PROBLEM —
Extract every line from the records below that contains the word "アクセサーメソッドを表す".

[Stored dataset items]
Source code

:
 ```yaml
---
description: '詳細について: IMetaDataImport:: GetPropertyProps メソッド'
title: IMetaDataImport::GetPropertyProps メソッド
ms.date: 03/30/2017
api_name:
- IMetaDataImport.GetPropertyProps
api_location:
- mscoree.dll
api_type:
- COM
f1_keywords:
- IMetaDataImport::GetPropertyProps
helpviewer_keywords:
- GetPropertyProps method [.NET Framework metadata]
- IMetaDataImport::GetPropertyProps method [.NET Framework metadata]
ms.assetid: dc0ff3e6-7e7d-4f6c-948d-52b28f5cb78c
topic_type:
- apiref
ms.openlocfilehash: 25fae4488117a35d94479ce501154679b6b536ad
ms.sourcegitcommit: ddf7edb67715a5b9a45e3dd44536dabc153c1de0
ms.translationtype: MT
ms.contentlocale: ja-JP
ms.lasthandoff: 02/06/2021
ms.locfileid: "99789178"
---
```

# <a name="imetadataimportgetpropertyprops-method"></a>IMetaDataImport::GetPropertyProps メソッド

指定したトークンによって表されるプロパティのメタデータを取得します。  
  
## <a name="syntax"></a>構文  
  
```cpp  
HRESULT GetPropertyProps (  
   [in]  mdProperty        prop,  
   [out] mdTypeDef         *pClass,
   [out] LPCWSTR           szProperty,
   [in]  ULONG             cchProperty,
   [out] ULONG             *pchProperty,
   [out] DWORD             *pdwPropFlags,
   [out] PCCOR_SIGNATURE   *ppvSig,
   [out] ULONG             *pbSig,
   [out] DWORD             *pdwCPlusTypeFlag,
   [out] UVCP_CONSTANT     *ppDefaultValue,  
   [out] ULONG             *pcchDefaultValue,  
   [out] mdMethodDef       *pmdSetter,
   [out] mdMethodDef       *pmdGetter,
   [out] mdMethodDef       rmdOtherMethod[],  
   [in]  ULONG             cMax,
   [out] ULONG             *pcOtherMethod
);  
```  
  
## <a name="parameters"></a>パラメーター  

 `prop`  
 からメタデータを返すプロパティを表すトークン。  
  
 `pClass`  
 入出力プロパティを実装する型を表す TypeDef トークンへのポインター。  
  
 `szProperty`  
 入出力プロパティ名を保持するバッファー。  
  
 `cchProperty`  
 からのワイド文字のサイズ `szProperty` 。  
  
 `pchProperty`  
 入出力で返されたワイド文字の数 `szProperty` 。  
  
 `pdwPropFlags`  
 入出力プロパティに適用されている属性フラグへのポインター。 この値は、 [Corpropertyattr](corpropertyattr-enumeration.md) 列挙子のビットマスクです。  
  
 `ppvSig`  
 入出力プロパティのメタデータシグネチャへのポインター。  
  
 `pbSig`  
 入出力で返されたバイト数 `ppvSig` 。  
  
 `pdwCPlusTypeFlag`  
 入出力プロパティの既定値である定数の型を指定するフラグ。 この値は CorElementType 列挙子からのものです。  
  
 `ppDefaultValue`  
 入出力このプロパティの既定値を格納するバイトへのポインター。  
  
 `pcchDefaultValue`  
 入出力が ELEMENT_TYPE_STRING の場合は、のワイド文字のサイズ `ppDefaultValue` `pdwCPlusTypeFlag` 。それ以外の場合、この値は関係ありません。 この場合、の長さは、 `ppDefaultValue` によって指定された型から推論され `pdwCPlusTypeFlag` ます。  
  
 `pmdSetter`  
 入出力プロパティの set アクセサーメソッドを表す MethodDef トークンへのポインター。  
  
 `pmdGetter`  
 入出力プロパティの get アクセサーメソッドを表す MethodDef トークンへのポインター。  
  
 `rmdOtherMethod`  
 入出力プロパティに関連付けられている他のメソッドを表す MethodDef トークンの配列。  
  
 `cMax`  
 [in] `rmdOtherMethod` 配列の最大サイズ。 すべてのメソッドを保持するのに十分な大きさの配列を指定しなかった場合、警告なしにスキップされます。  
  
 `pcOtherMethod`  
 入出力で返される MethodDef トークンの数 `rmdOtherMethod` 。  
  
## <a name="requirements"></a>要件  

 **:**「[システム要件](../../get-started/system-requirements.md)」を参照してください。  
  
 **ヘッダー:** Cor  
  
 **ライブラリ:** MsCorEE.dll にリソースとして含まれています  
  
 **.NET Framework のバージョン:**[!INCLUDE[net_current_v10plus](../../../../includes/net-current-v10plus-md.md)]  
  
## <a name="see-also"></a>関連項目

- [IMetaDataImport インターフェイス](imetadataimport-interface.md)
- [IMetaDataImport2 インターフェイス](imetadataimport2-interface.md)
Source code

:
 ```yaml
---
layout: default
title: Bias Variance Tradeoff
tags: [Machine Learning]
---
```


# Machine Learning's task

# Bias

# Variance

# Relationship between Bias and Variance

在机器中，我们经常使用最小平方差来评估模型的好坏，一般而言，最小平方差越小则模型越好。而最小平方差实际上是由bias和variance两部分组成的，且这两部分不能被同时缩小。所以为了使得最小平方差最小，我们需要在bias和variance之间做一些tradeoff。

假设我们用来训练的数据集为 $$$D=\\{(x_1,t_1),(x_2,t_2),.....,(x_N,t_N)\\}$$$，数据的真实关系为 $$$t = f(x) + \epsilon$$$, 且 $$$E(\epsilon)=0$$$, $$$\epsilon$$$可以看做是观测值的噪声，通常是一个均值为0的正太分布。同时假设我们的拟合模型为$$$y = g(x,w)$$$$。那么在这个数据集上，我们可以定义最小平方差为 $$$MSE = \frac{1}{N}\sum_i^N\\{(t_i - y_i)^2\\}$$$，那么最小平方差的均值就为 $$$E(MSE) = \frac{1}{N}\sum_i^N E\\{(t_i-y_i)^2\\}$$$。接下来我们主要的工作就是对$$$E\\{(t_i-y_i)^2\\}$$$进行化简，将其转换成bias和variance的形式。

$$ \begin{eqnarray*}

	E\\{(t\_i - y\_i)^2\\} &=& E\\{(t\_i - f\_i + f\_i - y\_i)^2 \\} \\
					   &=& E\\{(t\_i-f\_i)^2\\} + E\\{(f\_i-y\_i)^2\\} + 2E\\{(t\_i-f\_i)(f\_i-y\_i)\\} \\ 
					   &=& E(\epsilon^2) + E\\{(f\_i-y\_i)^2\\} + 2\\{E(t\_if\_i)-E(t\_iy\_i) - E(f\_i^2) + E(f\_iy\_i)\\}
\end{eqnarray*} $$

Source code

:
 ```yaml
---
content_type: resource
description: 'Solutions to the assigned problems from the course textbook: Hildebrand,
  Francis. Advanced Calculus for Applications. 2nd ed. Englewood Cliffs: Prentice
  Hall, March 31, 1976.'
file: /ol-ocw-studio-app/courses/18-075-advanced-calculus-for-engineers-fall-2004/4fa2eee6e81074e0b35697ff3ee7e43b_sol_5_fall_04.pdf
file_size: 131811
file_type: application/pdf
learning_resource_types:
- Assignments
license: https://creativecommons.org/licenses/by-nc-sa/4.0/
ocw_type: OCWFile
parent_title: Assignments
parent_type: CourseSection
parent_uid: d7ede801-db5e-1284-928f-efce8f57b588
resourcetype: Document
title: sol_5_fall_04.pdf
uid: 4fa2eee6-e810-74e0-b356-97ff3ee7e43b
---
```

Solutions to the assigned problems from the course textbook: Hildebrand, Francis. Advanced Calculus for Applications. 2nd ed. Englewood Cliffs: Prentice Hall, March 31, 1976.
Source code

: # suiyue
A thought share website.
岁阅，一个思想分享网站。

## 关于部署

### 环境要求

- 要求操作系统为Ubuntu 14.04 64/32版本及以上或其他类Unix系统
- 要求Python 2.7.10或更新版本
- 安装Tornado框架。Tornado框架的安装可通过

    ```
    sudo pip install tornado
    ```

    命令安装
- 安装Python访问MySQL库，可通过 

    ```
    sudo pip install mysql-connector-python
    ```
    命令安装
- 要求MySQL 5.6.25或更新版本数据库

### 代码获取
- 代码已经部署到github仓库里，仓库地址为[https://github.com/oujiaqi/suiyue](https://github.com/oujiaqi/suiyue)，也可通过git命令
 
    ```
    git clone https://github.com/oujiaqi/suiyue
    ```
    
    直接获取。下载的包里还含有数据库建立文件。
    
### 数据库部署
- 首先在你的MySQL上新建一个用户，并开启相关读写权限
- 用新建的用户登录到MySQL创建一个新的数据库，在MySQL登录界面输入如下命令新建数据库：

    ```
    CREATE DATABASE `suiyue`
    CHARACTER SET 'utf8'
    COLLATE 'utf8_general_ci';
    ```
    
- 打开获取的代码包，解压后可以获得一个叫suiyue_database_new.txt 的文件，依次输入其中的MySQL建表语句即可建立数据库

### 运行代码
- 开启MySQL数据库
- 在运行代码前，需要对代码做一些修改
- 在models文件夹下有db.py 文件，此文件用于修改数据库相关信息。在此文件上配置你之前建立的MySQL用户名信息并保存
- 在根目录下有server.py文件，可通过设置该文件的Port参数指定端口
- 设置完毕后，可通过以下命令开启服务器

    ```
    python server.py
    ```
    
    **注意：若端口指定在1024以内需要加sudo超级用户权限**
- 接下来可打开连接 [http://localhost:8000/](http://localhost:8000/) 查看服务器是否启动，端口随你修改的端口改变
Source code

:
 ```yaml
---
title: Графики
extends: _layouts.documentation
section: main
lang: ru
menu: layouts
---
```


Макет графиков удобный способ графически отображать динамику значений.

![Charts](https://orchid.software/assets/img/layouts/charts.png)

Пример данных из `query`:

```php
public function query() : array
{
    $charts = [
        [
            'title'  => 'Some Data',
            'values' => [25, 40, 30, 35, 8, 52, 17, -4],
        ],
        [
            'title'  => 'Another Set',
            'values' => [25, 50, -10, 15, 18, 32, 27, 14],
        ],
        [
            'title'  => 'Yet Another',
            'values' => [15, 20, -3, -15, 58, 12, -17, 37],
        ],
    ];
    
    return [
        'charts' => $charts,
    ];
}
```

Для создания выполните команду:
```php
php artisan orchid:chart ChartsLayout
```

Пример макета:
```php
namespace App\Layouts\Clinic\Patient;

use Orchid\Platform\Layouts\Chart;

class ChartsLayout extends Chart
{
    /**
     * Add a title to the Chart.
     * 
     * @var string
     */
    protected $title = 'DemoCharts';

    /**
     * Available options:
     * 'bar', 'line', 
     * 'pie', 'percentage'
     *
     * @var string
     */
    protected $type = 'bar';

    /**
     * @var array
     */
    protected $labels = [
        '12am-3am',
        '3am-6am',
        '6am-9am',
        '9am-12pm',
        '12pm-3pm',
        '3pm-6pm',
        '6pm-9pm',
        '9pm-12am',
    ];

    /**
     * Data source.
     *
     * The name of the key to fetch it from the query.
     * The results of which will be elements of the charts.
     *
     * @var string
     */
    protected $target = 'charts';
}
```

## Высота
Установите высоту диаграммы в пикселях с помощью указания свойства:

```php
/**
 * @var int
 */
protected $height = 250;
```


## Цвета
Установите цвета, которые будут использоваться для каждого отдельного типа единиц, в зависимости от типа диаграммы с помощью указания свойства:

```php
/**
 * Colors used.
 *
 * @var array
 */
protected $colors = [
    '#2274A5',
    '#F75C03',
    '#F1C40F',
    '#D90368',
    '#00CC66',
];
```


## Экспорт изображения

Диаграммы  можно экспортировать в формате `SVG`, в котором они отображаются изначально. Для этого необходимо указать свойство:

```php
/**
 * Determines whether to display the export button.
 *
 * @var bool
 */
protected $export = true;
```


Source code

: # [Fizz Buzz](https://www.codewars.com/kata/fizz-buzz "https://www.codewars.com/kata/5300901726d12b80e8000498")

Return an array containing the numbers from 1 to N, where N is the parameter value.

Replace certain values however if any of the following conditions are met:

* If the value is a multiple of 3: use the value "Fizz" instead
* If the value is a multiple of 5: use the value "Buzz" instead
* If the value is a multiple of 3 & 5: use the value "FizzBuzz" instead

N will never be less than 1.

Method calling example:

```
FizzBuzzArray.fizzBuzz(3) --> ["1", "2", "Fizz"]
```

WRITTEN SOLUTION —
 入出力プロパティの set アクセサーメソッドを表す MethodDef トークンへのポインター。  
 入出力プロパティの get アクセサーメソッドを表す MethodDef トークンへのポインター。  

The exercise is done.